= Your objective =
Read the records below and report each line in which "creates" occurs.

= Data extracted from a collection =
*** Begin section ***

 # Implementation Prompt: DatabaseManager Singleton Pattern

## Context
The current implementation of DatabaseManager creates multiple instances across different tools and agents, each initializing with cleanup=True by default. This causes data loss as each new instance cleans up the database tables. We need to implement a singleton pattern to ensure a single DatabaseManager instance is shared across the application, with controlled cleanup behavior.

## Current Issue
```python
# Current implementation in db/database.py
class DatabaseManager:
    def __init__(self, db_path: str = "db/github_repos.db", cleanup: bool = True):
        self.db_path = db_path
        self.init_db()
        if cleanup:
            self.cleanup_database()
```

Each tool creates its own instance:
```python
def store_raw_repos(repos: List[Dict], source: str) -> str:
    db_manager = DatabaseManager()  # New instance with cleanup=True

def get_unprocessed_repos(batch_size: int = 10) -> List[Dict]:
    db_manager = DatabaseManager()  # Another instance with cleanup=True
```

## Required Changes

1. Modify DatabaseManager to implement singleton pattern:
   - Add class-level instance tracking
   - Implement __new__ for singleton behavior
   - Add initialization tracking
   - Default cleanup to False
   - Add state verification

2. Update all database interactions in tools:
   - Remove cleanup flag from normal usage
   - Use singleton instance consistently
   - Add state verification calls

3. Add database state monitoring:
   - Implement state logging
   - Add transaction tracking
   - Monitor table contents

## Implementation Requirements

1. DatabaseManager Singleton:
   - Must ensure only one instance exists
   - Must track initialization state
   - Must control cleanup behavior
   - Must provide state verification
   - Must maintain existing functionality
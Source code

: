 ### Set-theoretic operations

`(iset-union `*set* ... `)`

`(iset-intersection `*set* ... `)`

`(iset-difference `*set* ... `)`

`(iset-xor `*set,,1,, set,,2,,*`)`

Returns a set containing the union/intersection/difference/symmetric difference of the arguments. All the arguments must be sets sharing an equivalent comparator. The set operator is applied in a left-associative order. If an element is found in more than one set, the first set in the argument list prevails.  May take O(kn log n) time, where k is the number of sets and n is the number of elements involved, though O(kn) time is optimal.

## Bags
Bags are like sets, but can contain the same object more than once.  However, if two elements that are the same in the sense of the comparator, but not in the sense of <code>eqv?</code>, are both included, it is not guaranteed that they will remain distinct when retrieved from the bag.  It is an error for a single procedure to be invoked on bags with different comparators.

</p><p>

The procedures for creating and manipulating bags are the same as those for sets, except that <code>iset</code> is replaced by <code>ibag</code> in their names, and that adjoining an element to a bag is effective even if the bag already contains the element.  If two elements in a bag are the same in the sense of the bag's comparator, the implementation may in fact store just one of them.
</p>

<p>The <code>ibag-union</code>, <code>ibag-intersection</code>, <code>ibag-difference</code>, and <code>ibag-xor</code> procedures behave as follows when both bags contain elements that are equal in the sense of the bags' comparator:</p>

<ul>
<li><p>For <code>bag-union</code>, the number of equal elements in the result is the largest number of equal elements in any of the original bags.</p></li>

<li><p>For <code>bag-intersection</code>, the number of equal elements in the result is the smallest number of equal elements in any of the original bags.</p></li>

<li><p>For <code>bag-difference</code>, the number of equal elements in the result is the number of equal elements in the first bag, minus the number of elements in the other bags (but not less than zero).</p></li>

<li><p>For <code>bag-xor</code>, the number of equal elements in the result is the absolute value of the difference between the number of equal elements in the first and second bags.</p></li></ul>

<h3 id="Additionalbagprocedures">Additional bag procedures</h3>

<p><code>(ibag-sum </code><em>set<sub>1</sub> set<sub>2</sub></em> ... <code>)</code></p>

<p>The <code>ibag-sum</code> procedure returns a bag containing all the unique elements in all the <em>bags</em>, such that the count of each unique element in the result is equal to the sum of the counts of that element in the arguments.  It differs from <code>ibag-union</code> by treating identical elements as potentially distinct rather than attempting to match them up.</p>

*** End section ***

= Answer to this problem =
The current implementation of DatabaseManager creates multiple instances across different tools and agents, each initializing with cleanup=True by default. This causes data loss as each new instance cleans up the database tables. We need to implement a singleton pattern to ensure a single DatabaseManager instance is shared across the application, with controlled cleanup behavior.
Each tool creates its own instance:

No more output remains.